I am learning data structure and algorithms. I found it especially difficult to understand recursions.
So I have the following questions. But they are not related to any specific code.
When I implement methods, when/where should I consider recursion?
In general coding convention, should I prefer recursion over simple iteration if they are both feasible?
How to actually comprehend most possible forms of recursion so I can think of them when I need? What is the best way to learn it? (Any related book or website?) Is there any pattern?
I know the question may sounds unconstructive if you find recursion simple and natural.
But for me it doesn't align with my intuition well. I do appreciate any help.
1
Very often recursive solutions to problems are smaller when data can be seen as similar. Eg.
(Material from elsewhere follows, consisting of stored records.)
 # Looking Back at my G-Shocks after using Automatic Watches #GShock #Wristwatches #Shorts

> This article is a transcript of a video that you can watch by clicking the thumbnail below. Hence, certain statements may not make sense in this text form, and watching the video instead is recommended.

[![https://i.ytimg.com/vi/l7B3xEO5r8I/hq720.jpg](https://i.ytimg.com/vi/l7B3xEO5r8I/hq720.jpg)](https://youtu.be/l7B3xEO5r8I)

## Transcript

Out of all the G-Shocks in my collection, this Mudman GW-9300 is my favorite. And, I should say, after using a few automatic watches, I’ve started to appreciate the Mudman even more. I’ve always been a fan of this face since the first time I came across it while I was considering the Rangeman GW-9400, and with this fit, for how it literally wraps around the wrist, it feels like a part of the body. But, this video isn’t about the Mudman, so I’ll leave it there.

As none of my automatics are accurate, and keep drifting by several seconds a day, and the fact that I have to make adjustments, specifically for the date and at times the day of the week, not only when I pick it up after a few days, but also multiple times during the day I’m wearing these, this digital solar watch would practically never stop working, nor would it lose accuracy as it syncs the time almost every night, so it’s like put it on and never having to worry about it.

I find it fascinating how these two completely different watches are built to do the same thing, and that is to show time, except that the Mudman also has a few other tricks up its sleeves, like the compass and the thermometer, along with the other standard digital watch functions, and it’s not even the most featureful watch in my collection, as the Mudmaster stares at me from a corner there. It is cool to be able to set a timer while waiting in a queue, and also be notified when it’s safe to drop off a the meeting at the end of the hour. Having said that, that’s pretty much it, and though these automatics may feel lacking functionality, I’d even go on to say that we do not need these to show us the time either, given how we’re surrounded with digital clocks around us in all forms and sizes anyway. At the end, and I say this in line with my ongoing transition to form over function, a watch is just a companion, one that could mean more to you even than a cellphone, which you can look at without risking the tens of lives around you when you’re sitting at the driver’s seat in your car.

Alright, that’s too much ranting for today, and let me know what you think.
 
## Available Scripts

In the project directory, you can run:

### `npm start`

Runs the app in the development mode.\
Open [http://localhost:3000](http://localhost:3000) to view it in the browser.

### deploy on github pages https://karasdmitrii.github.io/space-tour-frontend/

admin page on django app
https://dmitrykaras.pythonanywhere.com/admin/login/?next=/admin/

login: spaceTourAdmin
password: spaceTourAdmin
If you have a binary tree and you want to get the sum of all the leaf nodes you define sum-tree as If it's a leaf node, it's sum is it's value, if it's not a leaf node it the addition of the sum of both sub-trees.
Here's a Scheme implementation of my text
(define (sum-tree tree)
(if (leaf? tree)
(node-value tree)
(+ (sum-tree (node-left tree))
(sum-tree (node-right tree)))))
Or the same in Java, defined as a method in the Node class.
public int sum()
{
if ( isLeaf() )
return value;
else
return left.sum() + right.sum();
}
An iterative solution to this would be longer and harder to read. In this case you should prefer recursion.
2
It depends. If you are programming in Python or Java you should not since they donæt have tail recursion. With Scheme however, it's the only way to go. If your language supports tail recursion you should pick recursion when it makes clearer code.
3
Learn by doing. You need to write some algorithms that uses recursion as a tool. Use paper to follow the flow of the stack if you are unsure of the flow. Learning some Scheme or a similar functional language might help you a lot.
Recursion can be used when you are repeating the same thing over and over. For example, you are traversing a tree, you can use a recursion method to go to the left or right child.
I would go for the one that is easier to read. Generally, simple iteration will be faster as it does not have any overhead (recursion has some overhead, and can cause stack overflow if the levels are to deep, while simple iteration won't). But for some case, writing a recursive function is a lot easier than writing the equivalent in the simple iteration.
I would rather see the problem first and then decide whether I need recursion to solve it, not vice versa. Any algorithm book should be good enough. Perhaps you can start over reading http://en.wikipedia.org/wiki/Recursion to begin with. There is a simple example there about recursion, which I think you will be able to implement too using simple iteration.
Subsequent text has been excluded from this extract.